▶ The input:
+ + + + +

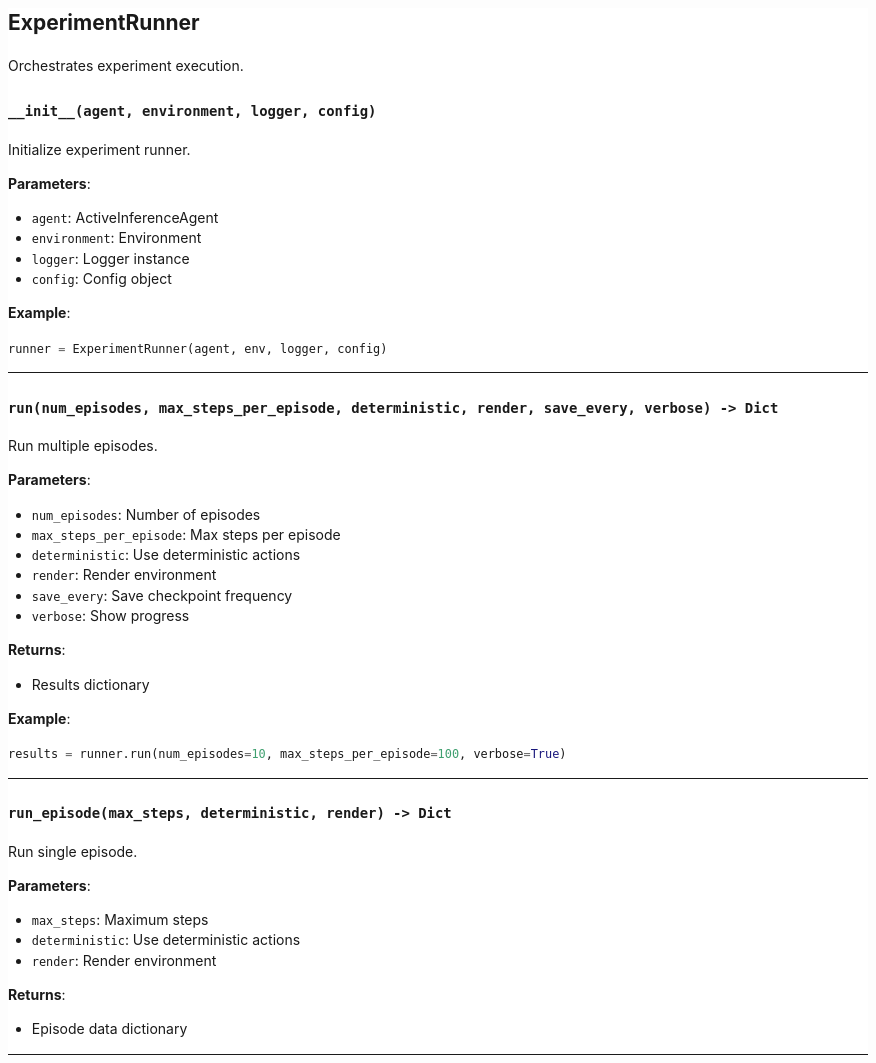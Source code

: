 
## ExperimentRunner

Orchestrates experiment execution.

### `__init__(agent, environment, logger, config)`
Initialize experiment runner.

**Parameters**:
- `agent`: ActiveInferenceAgent
- `environment`: Environment
- `logger`: Logger instance
- `config`: Config object

**Example**:
```python
runner = ExperimentRunner(agent, env, logger, config)
```

---

### `run(num_episodes, max_steps_per_episode, deterministic, render, save_every, verbose) -> Dict`
Run multiple episodes.

**Parameters**:
- `num_episodes`: Number of episodes
- `max_steps_per_episode`: Max steps per episode
- `deterministic`: Use deterministic actions
- `render`: Render environment
- `save_every`: Save checkpoint frequency
- `verbose`: Show progress

**Returns**:
- Results dictionary

**Example**:
```python
results = runner.run(num_episodes=10, max_steps_per_episode=100, verbose=True)
```

---

### `run_episode(max_steps, deterministic, render) -> Dict`
Run single episode.

**Parameters**:
- `max_steps`: Maximum steps
- `deterministic`: Use deterministic actions
- `render`: Render environment

**Returns**:
- Episode data dictionary

---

+ + + + +

▶ Exercise requirements: All the lines that hold the word "agent" must appear in the answer, copied from the records.

▶ Exercise answer:
### `__init__(agent, environment, logger, config)`
- `agent`: ActiveInferenceAgent
runner = ExperimentRunner(agent, env, logger, config)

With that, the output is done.